Identification of Sub/Super-Synchronous Control Interaction Paths Using Dissipative Energy Flow

TL;DR

This paper extends the Dissipative Energy Flow method to identify sources and paths of sub- and super-synchronous oscillations in power systems with inverter-based resources, using dynamic phasors and frequency-specific analysis.

Contribution

It introduces a mode-specific DEF approach for multi-frequency SSCIs, enabling physics-based, automated diagnosis of complex oscillatory interactions in power grids.

Findings

Successfully distinguishes frequency-dependent source and sink roles.

Demonstrates capability to identify dynamic interaction paths in a meshed network.

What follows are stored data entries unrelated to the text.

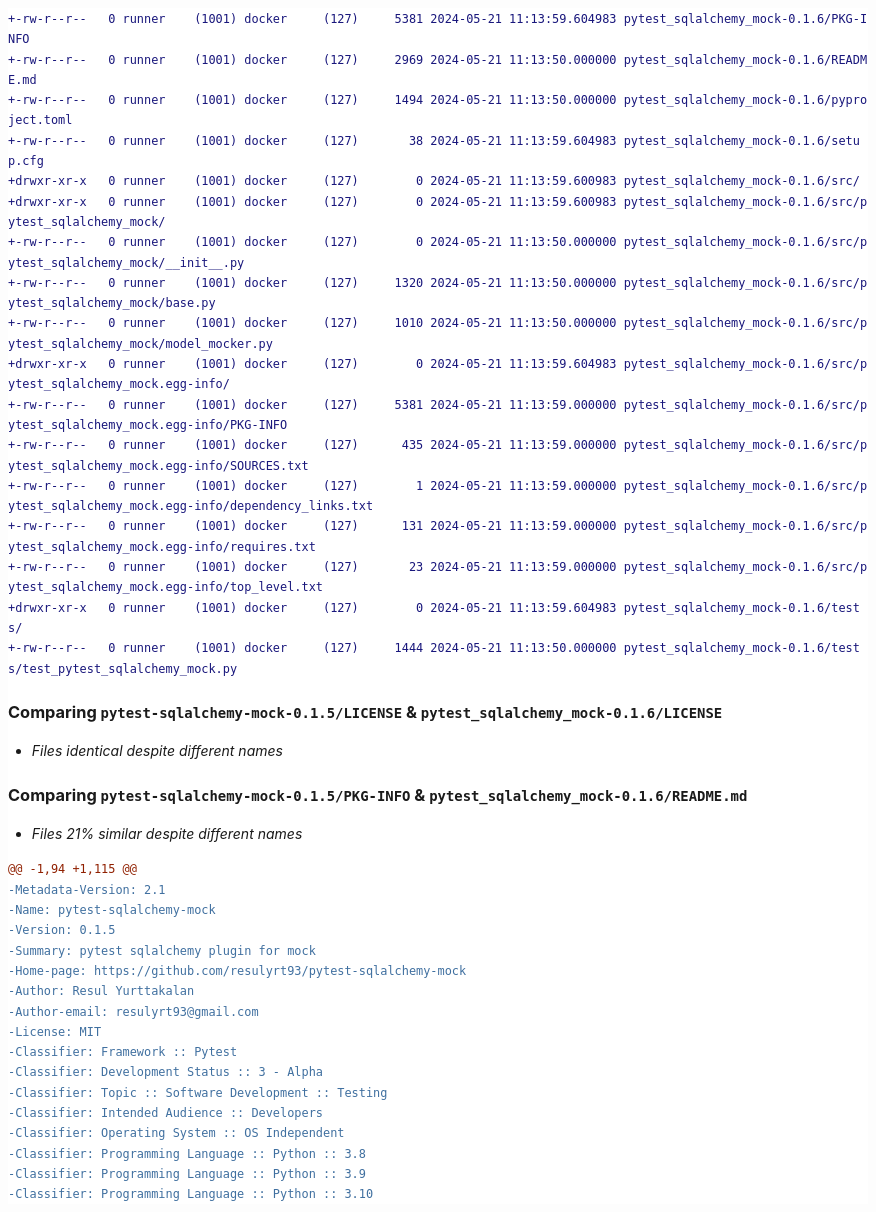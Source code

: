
 ```diff
+-rw-r--r--   0 runner    (1001) docker     (127)     5381 2024-05-21 11:13:59.604983 pytest_sqlalchemy_mock-0.1.6/PKG-INFO
+-rw-r--r--   0 runner    (1001) docker     (127)     2969 2024-05-21 11:13:50.000000 pytest_sqlalchemy_mock-0.1.6/README.md
+-rw-r--r--   0 runner    (1001) docker     (127)     1494 2024-05-21 11:13:50.000000 pytest_sqlalchemy_mock-0.1.6/pyproject.toml
+-rw-r--r--   0 runner    (1001) docker     (127)       38 2024-05-21 11:13:59.604983 pytest_sqlalchemy_mock-0.1.6/setup.cfg
+drwxr-xr-x   0 runner    (1001) docker     (127)        0 2024-05-21 11:13:59.600983 pytest_sqlalchemy_mock-0.1.6/src/
+drwxr-xr-x   0 runner    (1001) docker     (127)        0 2024-05-21 11:13:59.600983 pytest_sqlalchemy_mock-0.1.6/src/pytest_sqlalchemy_mock/
+-rw-r--r--   0 runner    (1001) docker     (127)        0 2024-05-21 11:13:50.000000 pytest_sqlalchemy_mock-0.1.6/src/pytest_sqlalchemy_mock/__init__.py
+-rw-r--r--   0 runner    (1001) docker     (127)     1320 2024-05-21 11:13:50.000000 pytest_sqlalchemy_mock-0.1.6/src/pytest_sqlalchemy_mock/base.py
+-rw-r--r--   0 runner    (1001) docker     (127)     1010 2024-05-21 11:13:50.000000 pytest_sqlalchemy_mock-0.1.6/src/pytest_sqlalchemy_mock/model_mocker.py
+drwxr-xr-x   0 runner    (1001) docker     (127)        0 2024-05-21 11:13:59.604983 pytest_sqlalchemy_mock-0.1.6/src/pytest_sqlalchemy_mock.egg-info/
+-rw-r--r--   0 runner    (1001) docker     (127)     5381 2024-05-21 11:13:59.000000 pytest_sqlalchemy_mock-0.1.6/src/pytest_sqlalchemy_mock.egg-info/PKG-INFO
+-rw-r--r--   0 runner    (1001) docker     (127)      435 2024-05-21 11:13:59.000000 pytest_sqlalchemy_mock-0.1.6/src/pytest_sqlalchemy_mock.egg-info/SOURCES.txt
+-rw-r--r--   0 runner    (1001) docker     (127)        1 2024-05-21 11:13:59.000000 pytest_sqlalchemy_mock-0.1.6/src/pytest_sqlalchemy_mock.egg-info/dependency_links.txt
+-rw-r--r--   0 runner    (1001) docker     (127)      131 2024-05-21 11:13:59.000000 pytest_sqlalchemy_mock-0.1.6/src/pytest_sqlalchemy_mock.egg-info/requires.txt
+-rw-r--r--   0 runner    (1001) docker     (127)       23 2024-05-21 11:13:59.000000 pytest_sqlalchemy_mock-0.1.6/src/pytest_sqlalchemy_mock.egg-info/top_level.txt
+drwxr-xr-x   0 runner    (1001) docker     (127)        0 2024-05-21 11:13:59.604983 pytest_sqlalchemy_mock-0.1.6/tests/
+-rw-r--r--   0 runner    (1001) docker     (127)     1444 2024-05-21 11:13:50.000000 pytest_sqlalchemy_mock-0.1.6/tests/test_pytest_sqlalchemy_mock.py
```

### Comparing `pytest-sqlalchemy-mock-0.1.5/LICENSE` & `pytest_sqlalchemy_mock-0.1.6/LICENSE`

 * *Files identical despite different names*

### Comparing `pytest-sqlalchemy-mock-0.1.5/PKG-INFO` & `pytest_sqlalchemy_mock-0.1.6/README.md`

 * *Files 21% similar despite different names*

```diff
@@ -1,94 +1,115 @@
-Metadata-Version: 2.1
-Name: pytest-sqlalchemy-mock
-Version: 0.1.5
-Summary: pytest sqlalchemy plugin for mock
-Home-page: https://github.com/resulyrt93/pytest-sqlalchemy-mock
-Author: Resul Yurttakalan
-Author-email: resulyrt93@gmail.com
-License: MIT
-Classifier: Framework :: Pytest
-Classifier: Development Status :: 3 - Alpha
-Classifier: Topic :: Software Development :: Testing
-Classifier: Intended Audience :: Developers
-Classifier: Operating System :: OS Independent
-Classifier: Programming Language :: Python :: 3.8
-Classifier: Programming Language :: Python :: 3.9
-Classifier: Programming Language :: Python :: 3.10
```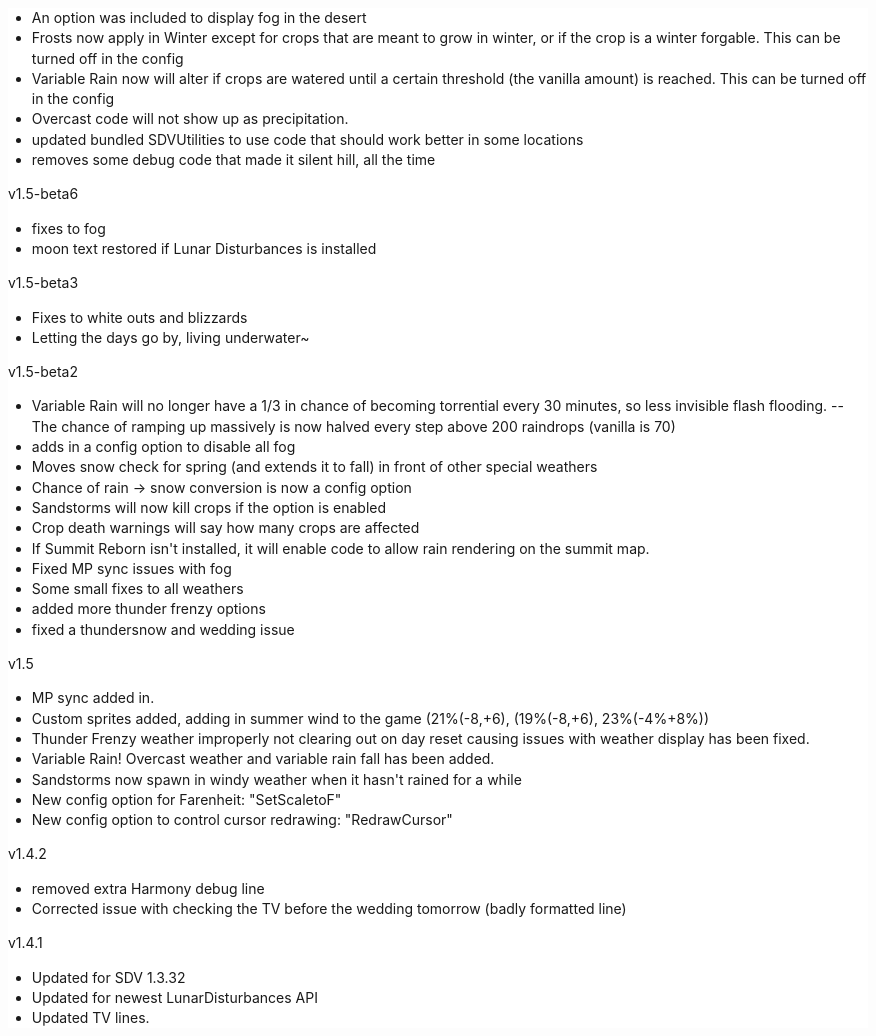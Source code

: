 - An option was included to display fog in the desert
- Frosts now apply in Winter except for crops that are meant to grow in winter, or if the crop is a winter forgable. This can be turned off in the config
- Variable Rain now will alter if crops are watered until a certain threshold (the vanilla amount) is reached. This can be turned off in the config
- Overcast code will not show up as precipitation.
- updated bundled SDVUtilities to use code that should work better in some locations
- removes some debug code that made it silent hill, all the time

v1.5-beta6

- fixes to fog
- moon text restored if Lunar Disturbances is installed

v1.5-beta3

- Fixes to white outs and blizzards
- Letting the days go by, living underwater~

v1.5-beta2

- Variable Rain will no longer have a 1/3 in chance of becoming torrential every 30 minutes, so less invisible flash flooding.
  -- The chance of ramping up massively is now halved every step above 200 raindrops (vanilla is 70)
- adds in a config option to disable all fog
- Moves snow check for spring (and extends it to fall) in front of other special weathers
- Chance of rain -> snow conversion is now a config option
- Sandstorms will now kill crops if the option is enabled
- Crop death warnings will say how many crops are affected
- If Summit Reborn isn't installed, it will enable code to allow rain rendering on the summit map.
- Fixed MP sync issues with fog
- Some small fixes to all weathers
- added more thunder frenzy options
- fixed a thundersnow and wedding issue

v1.5

- MP sync added in. 
- Custom sprites added, adding in summer wind to the game (21%(-8,+6), (19%(-8,+6), 23%(-4%+8%))
- Thunder Frenzy weather improperly not clearing out on day reset causing issues with weather display has been fixed.
- Variable Rain! Overcast weather and variable rain fall has been added.
- Sandstorms now spawn in windy weather when it hasn't rained for a while
- New config option for Farenheit: "SetScaletoF"
- New config option to control cursor redrawing: "RedrawCursor"

v1.4.2

- removed extra Harmony debug line
- Corrected issue with checking the TV before the wedding tomorrow (badly formatted line)

v1.4.1

- Updated for SDV 1.3.32
- Updated for newest LunarDisturbances API
- Updated TV lines.
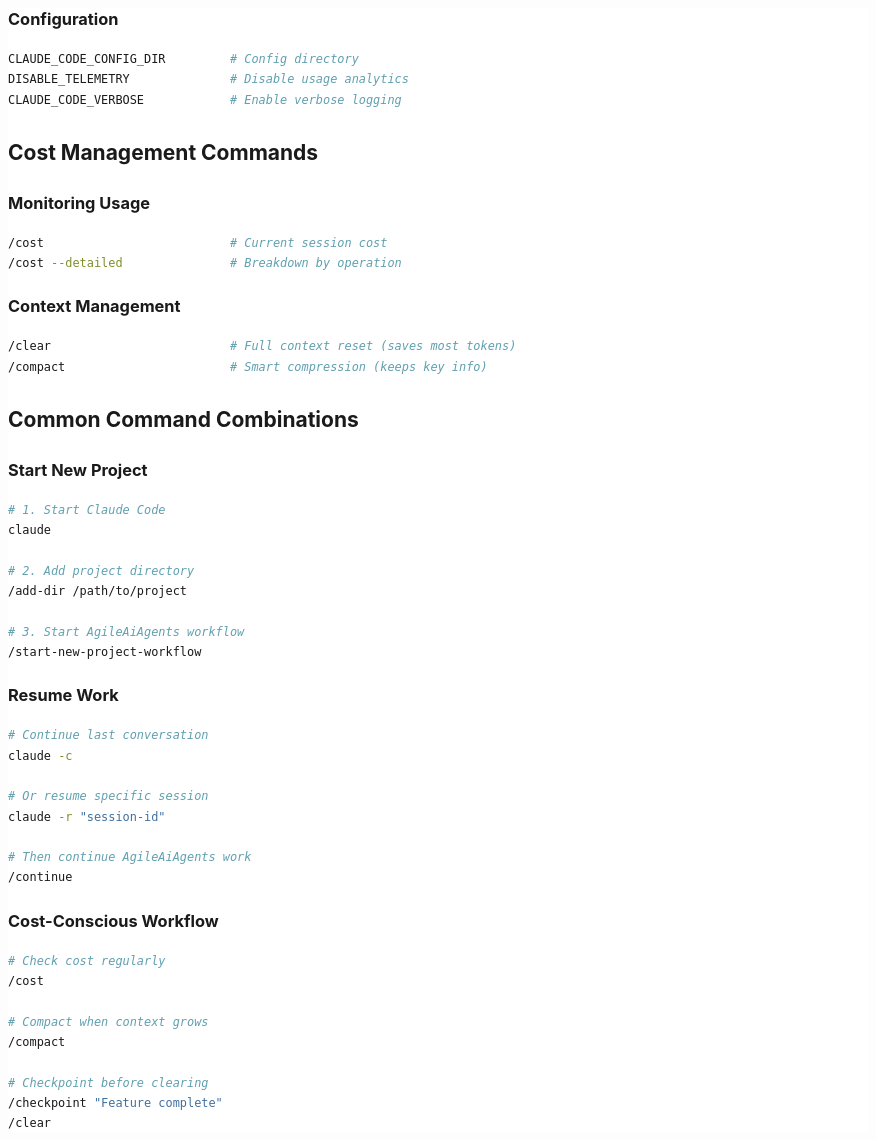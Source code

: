 ### Configuration
```bash
CLAUDE_CODE_CONFIG_DIR         # Config directory
DISABLE_TELEMETRY              # Disable usage analytics
CLAUDE_CODE_VERBOSE            # Enable verbose logging
```

## Cost Management Commands

### Monitoring Usage
```bash
/cost                          # Current session cost
/cost --detailed               # Breakdown by operation
```

### Context Management
```bash
/clear                         # Full context reset (saves most tokens)
/compact                       # Smart compression (keeps key info)
```

## Common Command Combinations

### Start New Project
```bash
# 1. Start Claude Code
claude

# 2. Add project directory
/add-dir /path/to/project

# 3. Start AgileAiAgents workflow
/start-new-project-workflow
```

### Resume Work
```bash
# Continue last conversation
claude -c

# Or resume specific session
claude -r "session-id"

# Then continue AgileAiAgents work
/continue
```

### Cost-Conscious Workflow
```bash
# Check cost regularly
/cost

# Compact when context grows
/compact

# Checkpoint before clearing
/checkpoint "Feature complete"
/clear
```
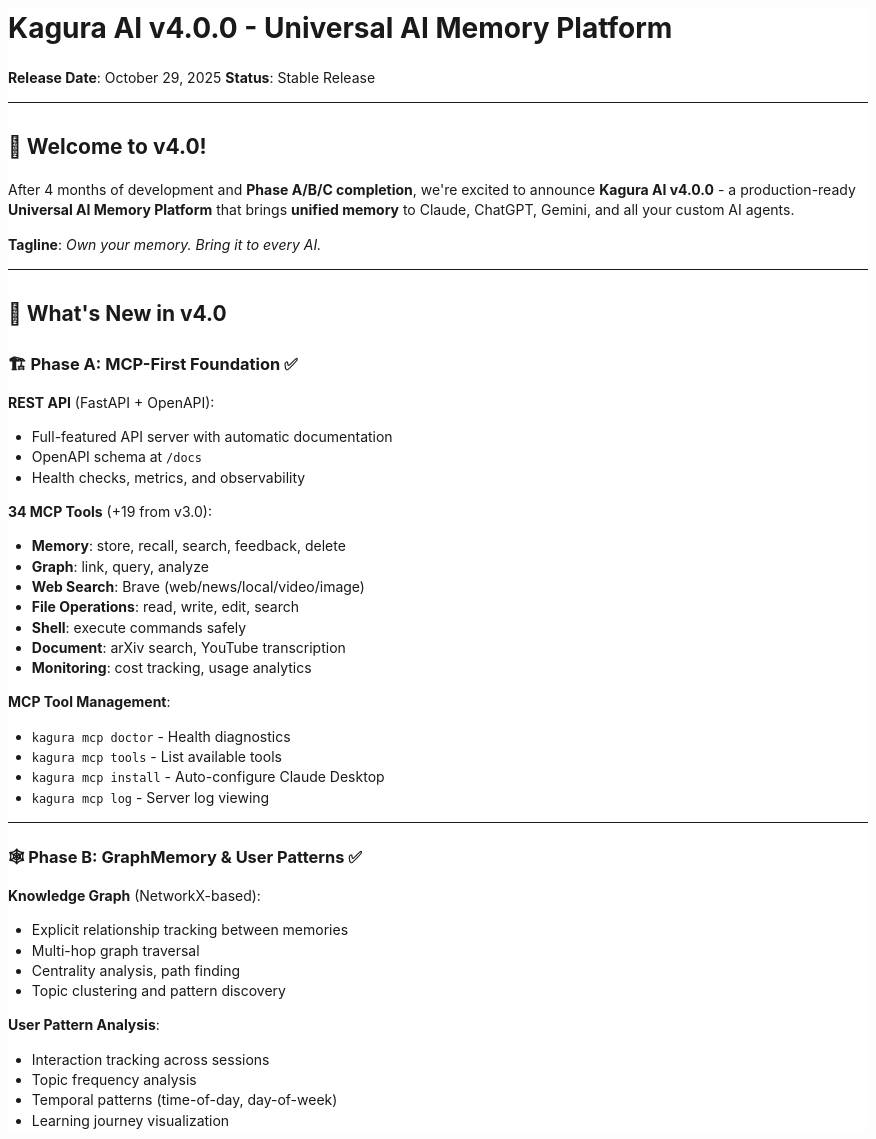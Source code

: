# Kagura AI v4.0.0 - Universal AI Memory Platform

**Release Date**: October 29, 2025
**Status**: Stable Release

---

## 🎉 Welcome to v4.0!

After 4 months of development and **Phase A/B/C completion**, we're excited to announce **Kagura AI v4.0.0** - a production-ready **Universal AI Memory Platform** that brings **unified memory** to Claude, ChatGPT, Gemini, and all your custom AI agents.

**Tagline**: *Own your memory. Bring it to every AI.*

---

## 🌟 What's New in v4.0

### 🏗️ Phase A: MCP-First Foundation ✅

**REST API** (FastAPI + OpenAPI):
- Full-featured API server with automatic documentation
- OpenAPI schema at `/docs`
- Health checks, metrics, and observability

**34 MCP Tools** (+19 from v3.0):
- **Memory**: store, recall, search, feedback, delete
- **Graph**: link, query, analyze
- **Web Search**: Brave (web/news/local/video/image)
- **File Operations**: read, write, edit, search
- **Shell**: execute commands safely
- **Document**: arXiv search, YouTube transcription
- **Monitoring**: cost tracking, usage analytics

**MCP Tool Management**:
- `kagura mcp doctor` - Health diagnostics
- `kagura mcp tools` - List available tools
- `kagura mcp install` - Auto-configure Claude Desktop
- `kagura mcp log` - Server log viewing

---

### 🕸️ Phase B: GraphMemory & User Patterns ✅

**Knowledge Graph** (NetworkX-based):
- Explicit relationship tracking between memories
- Multi-hop graph traversal
- Centrality analysis, path finding
- Topic clustering and pattern discovery

**User Pattern Analysis**:
- Interaction tracking across sessions
- Topic frequency analysis
- Temporal patterns (time-of-day, day-of-week)
- Learning journey visualization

Provides a practical tool for SSCI diagnosis in IBR-rich grids.

Abstract

Sub- and super-synchronous control interactions (SSCIs) are oscillations arising from adverse interactions between inverter-based resource (IBR) controls and the power network. SSCIs often involve multiple frequencies and propagate through complex, interconnected paths, making it difficult for model-based approaches to identify both the sources and the paths of oscillatory energy flow. This paper extends the Dissipative Energy Flow (DEF) method, originally developed for low-frequency electromechanical oscillations, to identify SSCI sources and dynamic interaction paths across multiple frequencies using three-phase voltage and current measurements. The approach operates in the dq frame using dynamic phasors, enabling mode-specific DEF computation from bandpass-filtered signals. An electromagnetic transient (EMT) case study on a meshed network with synchronous generator and type-3 wind farm resources under series-compensated conditions demonstrates the method's capability to distinguish frequency-dependent source and sink roles, including cases where the same resource acts as a source at one frequency and a sink at another. The results show DEF can provide a physics-based and automation-friendly tool for SSCI diagnosis in IBR-rich grids.